Liila had happily recounted how Draven had tossed her off a cliff when she first arrived in Revendreth, and the stoneborn had grunted out what might have been an actual apology in response. Liila has chosen to take it as such and finally warmed up to the general.
It has been decided that the Shadowlands are to remain interconnected. If nothing else, it will ensure that if something begins to go wrong again, people will know far more quickly.
There are a great many changes happening like that. Soulbinds for the Eternal Ones, open gateways, kyrian being allowed to keep their memories, the Maw on the verge of closing, the list goes on.
Liila has said that she thinks it will be better this way for new souls coming into the realms, too. The idea that they will be able to reach out to the ones they loved, to be able to see them, even if they are fated for different afterlives.
It will help ease the loneliness that many who come to the main four realms suffer.
Adrestes can see where she is coming from, and while he wonders if there might not be some awkward ages coming for Bastion, with relatives coming to meet Ascended who do not recognize them, perhaps going forward it really will be kinder.
Time will tell.
"Next time you see Xandria, tell her I miss her, too," Liila says. "Maybe we can be soulbinds again, somewhere down the line."
Adrestes cannot help but smile. "Do you intend to soulbind with the entire realm?"
She has, after all, rebound herself to both Kleia and Thales.
Liila feigns an indignant look. "Only half."
With a sharp laugh, Adrestes reaches up and pulls Liila closer so that he can kiss her. "Well, so long as I only have to share you with half the realm, I suppose that's acceptable."
She runs her fingers up into his hair, nails scraping gently against his scalp. She kisses him again, as he splays his finger against her lower back and presses her closer to him, relishing that feel of electricity that jumps between them. "You know, I've been thinking about it, and I think I want to be a collector."
Adrestes' brow arches. "You? Want to stay in the realm?"
"I do," Liila says. "I think I've had enough of world and reality ending mishaps. It'll be nice to get to focus on my spellcraft and get my wings with Thales and…"
His frown deepens a little more with each thing she lists off that she looks forward to doing until he realizes she's purposely dancing around the one thing he wants to hear her say.

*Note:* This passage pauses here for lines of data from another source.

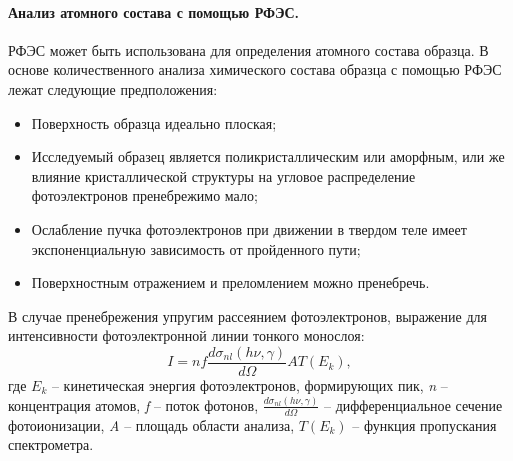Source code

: \paragraph{Анализ атомного состава с помощью РФЭС.} 
РФЭС может быть использована для определения атомного состава образца.
В основе количественного анализа химического состава образца с 
помощью РФЭС лежат следующие предположения:
	\vspace{15pt}
		\begin{itemize}
			\item Поверхность образца идеально плоская;
			\item Исследуемый образец является поликристаллическим или
			аморфным, или же влияние кристаллической структуры на угловое
			распределение фотоэлектронов пренебрежимо мало;
			\item Ослабление пучка фотоэлектронов при движении в твердом теле
			имеет экспоненциальную зависимость от пройденного пути;
			\item Поверхностным отражением и преломлением можно пренебречь.
		\end{itemize}
	\vspace{15pt}
В случае пренебрежения упругим рассеянием фотоэлектронов, выражение
для интенсивности фотоэлектронной линии тонкого монослоя:
	\begin{equation}
		I=nf\frac{d\sigma_{nl}(h\nu,\gamma)}{d\Omega}AT(E_k),
	\end{equation}
где $E_k$ -- кинетическая энергия фотоэлектронов, формирующих пик, 
\textit{n} -- концентрация атомов, \textit{f} -- поток фотонов,
$\frac{d\sigma_{nl}(h\nu,\gamma)}{d\Omega}$ -- дифференциальное
сечение фотоионизации, \textit{A} -- площадь области анализа, $T(E_k)$ -- 
функция пропускания спектрометра.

There is mischief in her eyes when she sees that he's figured it out. "I suppose I'm looking forward to getting to stay here with you, too," she pauses to kiss him between each word she utters, "my dear, beloved soulmate."
He cannot help his grin as he reaches up and lightly brushes his fingers against her cheek.
If Eridia could see him now, he doesn't doubt he'd never hear the end of it.
He catches a lock of Liila's hair and presses a kiss to it. "I look forward to having you here."
As she collapses against him, snuggling closer and nipping his lip playfully, he cannot help the way his heart swells as he thinks about the eternity that will stretch out before them. He may not know all that it will bring, but one thing he is sure of is the fact that he will have her at his side.
When he considers it all, he cannot help but laugh. It's a little hard to believe that there was actually a time when he didn't believe in soulmates.